Activity — While you copy the lines below, skip the pictures and keep the rest exact.

Stored data
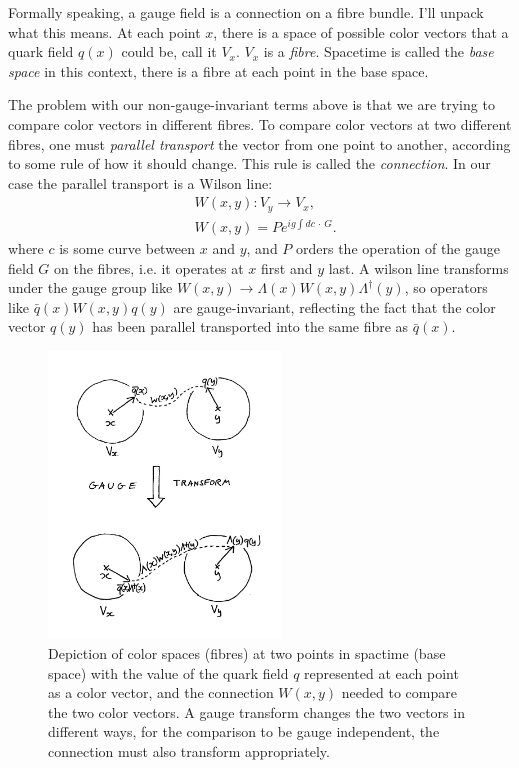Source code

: Formally speaking, a gauge field is a connection on a fibre bundle. I'll unpack what this means. At each point $x$, there is a space of possible color vectors that a quark field $q(x)$ could be, call it $V_x$. $V_x$ is a {\it{fibre}}. Spacetime is called the {\it{base space}} in this context, there is a fibre at each point in the base space.

The problem with our non-gauge-invariant terms above is that we are trying to compare color vectors in different fibres. To compare color vectors at two different fibres, one must {\it{parallel transport}} the vector from one point to another, according to some rule of how it should change. This rule is called the {\it{connection}}. In our case the parallel transport is a Wilson line:
\begin{align}
  \nonumber  &W(x,y) : V_y \to V_x, \\ &W(x,y) = Pe^{ig\int dc\,\cdot\, G }.
\end{align}
where $c$ is some curve between $x$ and $y$, and $P$ orders the operation of the gauge field $G$ on the fibres, i.e. it operates at $x$ first and $y$ last. A wilson line transforms under the gauge group like $W(x,y)\to \Lambda(x)W(x,y)\Lambda^{\dagger}(y)$, so operators like $\bar{q}(x)W(x,y)q(y)$ are gauge-invariant, reflecting the fact that the color vector $q(y)$ has been parallel transported into the same fibre as $\bar{q}(x)$.

\begin{figure}[htb!]
  \begin{center}
    \vspace{-10pt}
    \includegraphics[width=0.55\textwidth]{images/fibres.jpg}
    \caption{Depiction of color spaces (fibres) at two points in spactime (base space) with the value of the quark field $q$ represented at each point as a color vector, and the connection $W(x,y)$ needed to compare the two color vectors. A gauge transform changes the two vectors in different ways, for the comparison to be gauge independent, the connection must also transform appropriately.}
  \end{center}
  \vspace{-10pt}
\end{figure}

Written reply —
Source code

: Formally speaking, a gauge field is a connection on a fibre bundle. I'll unpack what this means. At each point $x$, there is a space of possible color vectors that a quark field $q(x)$ could be, call it $V_x$. $V_x$ is a {\it{fibre}}. Spacetime is called the {\it{base space}} in this context, there is a fibre at each point in the base space.

The problem with our non-gauge-invariant terms above is that we are trying to compare color vectors in different fibres. To compare color vectors at two different fibres, one must {\it{parallel transport}} the vector from one point to another, according to some rule of how it should change. This rule is called the {\it{connection}}. In our case the parallel transport is a Wilson line:
\begin{align}
  \nonumber  &W(x,y) : V_y \to V_x, \\ &W(x,y) = Pe^{ig\int dc\,\cdot\, G }.
\end{align}
where $c$ is some curve between $x$ and $y$, and $P$ orders the operation of the gauge field $G$ on the fibres, i.e. it operates at $x$ first and $y$ last. A wilson line transforms under the gauge group like $W(x,y)\to \Lambda(x)W(x,y)\Lambda^{\dagger}(y)$, so operators like $\bar{q}(x)W(x,y)q(y)$ are gauge-invariant, reflecting the fact that the color vector $q(y)$ has been parallel transported into the same fibre as $\bar{q}(x)$.

\begin{figure}[htb!]
  \begin{center}
    \vspace{-10pt}
    \includegraphics[width=0.55\textwidth]{images/fibres.jpg}
    \caption{Depiction of color spaces (fibres) at two points in spactime (base space) with the value of the quark field $q$ represented at each point as a color vector, and the connection $W(x,y)$ needed to compare the two color vectors. A gauge transform changes the two vectors in different ways, for the comparison to be gauge independent, the connection must also transform appropriately.}
  \end{center}
  \vspace{-10pt}
\end{figure}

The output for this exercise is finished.